* **EXERCISE OBJECTIVE**
Copies of all lines containing the string "provides" are needed from the data below.

* **EXTRACTED RECORDS**
┄┄┄┄┄┄

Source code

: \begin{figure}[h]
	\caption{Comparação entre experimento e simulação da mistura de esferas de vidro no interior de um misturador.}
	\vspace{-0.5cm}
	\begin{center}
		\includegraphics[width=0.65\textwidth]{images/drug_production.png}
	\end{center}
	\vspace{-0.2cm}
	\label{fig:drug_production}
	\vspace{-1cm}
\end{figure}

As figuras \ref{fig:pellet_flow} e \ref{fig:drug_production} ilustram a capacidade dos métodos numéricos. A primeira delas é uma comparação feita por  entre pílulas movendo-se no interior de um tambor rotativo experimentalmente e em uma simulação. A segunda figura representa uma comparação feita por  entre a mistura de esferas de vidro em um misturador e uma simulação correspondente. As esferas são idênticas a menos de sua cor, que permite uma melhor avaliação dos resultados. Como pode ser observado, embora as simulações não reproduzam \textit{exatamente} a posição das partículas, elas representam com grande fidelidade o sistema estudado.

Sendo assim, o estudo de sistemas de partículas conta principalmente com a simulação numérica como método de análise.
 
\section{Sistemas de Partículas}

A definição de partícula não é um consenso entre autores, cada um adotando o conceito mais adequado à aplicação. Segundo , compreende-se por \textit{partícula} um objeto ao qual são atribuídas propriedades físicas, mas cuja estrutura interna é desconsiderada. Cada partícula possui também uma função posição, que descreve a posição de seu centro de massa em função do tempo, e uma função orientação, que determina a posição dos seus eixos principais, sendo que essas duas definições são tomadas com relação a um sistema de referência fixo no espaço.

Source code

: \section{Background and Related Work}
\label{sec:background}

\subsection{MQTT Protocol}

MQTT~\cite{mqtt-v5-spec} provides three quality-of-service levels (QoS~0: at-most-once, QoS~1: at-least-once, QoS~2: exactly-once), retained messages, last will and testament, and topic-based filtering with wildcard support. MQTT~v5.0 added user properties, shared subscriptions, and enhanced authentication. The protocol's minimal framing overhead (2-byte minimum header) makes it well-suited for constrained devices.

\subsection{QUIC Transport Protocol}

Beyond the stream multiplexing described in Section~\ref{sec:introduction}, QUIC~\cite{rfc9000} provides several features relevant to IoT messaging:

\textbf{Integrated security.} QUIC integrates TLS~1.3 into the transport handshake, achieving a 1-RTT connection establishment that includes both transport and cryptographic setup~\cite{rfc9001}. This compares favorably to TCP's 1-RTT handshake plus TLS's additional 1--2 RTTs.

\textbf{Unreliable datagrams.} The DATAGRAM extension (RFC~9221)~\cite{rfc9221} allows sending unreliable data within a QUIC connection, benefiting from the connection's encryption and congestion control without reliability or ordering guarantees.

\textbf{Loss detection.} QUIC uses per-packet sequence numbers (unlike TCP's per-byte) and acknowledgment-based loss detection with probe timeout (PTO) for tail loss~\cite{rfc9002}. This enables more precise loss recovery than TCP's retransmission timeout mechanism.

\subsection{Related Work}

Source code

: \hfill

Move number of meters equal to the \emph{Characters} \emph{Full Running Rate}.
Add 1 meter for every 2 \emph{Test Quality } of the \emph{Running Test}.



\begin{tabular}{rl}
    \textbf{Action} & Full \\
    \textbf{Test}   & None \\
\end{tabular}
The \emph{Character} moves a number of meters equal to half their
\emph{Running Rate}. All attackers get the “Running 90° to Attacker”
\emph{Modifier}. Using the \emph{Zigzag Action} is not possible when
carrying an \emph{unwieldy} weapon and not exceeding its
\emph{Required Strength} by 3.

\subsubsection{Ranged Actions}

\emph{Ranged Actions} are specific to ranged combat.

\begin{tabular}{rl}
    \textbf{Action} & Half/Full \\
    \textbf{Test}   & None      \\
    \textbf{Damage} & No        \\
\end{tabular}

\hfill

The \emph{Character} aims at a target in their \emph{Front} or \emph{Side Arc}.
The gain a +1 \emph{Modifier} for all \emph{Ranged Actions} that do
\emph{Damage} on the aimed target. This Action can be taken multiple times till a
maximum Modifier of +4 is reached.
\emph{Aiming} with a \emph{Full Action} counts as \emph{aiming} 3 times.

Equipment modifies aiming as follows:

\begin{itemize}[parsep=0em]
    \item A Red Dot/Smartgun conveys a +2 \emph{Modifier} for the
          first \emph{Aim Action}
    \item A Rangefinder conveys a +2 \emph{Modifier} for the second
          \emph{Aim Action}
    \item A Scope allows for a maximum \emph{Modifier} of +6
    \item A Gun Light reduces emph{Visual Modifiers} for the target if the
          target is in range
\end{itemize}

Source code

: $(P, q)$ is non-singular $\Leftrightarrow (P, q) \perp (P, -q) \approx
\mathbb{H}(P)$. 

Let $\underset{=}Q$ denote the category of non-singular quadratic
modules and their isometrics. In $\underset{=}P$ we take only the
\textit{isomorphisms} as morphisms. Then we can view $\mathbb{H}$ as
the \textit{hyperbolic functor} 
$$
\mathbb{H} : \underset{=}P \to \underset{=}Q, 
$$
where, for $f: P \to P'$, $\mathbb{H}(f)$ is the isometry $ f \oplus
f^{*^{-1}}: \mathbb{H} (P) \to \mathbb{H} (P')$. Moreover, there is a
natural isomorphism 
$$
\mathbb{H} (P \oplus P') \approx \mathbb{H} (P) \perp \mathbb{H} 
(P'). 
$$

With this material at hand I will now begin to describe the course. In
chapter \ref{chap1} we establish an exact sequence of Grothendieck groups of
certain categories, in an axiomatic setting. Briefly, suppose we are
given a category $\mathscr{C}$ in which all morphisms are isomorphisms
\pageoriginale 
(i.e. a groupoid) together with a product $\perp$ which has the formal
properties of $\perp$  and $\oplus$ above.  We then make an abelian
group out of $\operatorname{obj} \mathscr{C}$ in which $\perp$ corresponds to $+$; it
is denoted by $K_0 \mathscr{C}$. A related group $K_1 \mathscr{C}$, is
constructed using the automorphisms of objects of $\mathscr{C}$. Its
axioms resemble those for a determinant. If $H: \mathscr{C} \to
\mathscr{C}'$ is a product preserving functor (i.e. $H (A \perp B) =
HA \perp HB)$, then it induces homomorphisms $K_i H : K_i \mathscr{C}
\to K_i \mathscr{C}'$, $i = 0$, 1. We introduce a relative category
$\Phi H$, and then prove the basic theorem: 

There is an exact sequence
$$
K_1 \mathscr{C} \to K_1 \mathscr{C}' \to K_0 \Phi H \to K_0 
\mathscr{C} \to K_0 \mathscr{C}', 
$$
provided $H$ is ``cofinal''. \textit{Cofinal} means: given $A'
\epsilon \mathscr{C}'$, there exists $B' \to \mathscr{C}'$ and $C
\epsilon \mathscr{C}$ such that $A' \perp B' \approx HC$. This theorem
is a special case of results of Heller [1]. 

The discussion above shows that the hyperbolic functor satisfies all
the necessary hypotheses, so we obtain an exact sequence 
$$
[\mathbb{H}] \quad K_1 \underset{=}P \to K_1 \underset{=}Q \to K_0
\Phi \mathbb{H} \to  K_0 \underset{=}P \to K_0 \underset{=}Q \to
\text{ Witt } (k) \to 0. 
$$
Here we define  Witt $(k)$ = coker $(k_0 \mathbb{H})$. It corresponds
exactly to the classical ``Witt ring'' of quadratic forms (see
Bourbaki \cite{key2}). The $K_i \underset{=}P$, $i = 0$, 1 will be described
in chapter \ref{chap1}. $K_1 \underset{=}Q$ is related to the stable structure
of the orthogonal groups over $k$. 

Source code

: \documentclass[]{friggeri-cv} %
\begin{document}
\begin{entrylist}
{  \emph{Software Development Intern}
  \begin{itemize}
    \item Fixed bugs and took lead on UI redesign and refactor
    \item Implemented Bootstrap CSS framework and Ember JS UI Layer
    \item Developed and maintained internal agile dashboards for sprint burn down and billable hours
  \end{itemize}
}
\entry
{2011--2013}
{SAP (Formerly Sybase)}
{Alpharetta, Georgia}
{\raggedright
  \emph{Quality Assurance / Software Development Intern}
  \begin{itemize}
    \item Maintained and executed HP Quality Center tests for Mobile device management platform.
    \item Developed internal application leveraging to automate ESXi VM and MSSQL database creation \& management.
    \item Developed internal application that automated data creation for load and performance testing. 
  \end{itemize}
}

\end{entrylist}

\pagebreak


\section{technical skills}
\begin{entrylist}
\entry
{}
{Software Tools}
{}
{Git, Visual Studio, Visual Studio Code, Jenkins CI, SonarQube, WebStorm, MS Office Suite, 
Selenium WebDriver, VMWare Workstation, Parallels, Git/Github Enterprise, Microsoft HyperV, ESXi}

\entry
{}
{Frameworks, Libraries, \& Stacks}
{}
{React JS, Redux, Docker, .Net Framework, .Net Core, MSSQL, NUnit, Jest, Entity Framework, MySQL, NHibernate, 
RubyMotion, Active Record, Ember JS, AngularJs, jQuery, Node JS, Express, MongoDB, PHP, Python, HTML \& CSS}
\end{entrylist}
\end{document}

┄┄┄┄┄┄

* **WRITTEN SOLUTION**
MQTT~\cite{mqtt-v5-spec} provides three quality-of-service levels (QoS~0: at-most-once, QoS~1: at-least-once, QoS~2: exactly-once), retained messages, last will and testament, and topic-based filtering with wildcard support. MQTT~v5.0 added user properties, shared subscriptions, and enhanced authentication. The protocol's minimal framing overhead (2-byte minimum header) makes it well-suited for constrained devices.
Beyond the stream multiplexing described in Section~\ref{sec:introduction}, QUIC~\cite{rfc9000} provides several features relevant to IoT messaging:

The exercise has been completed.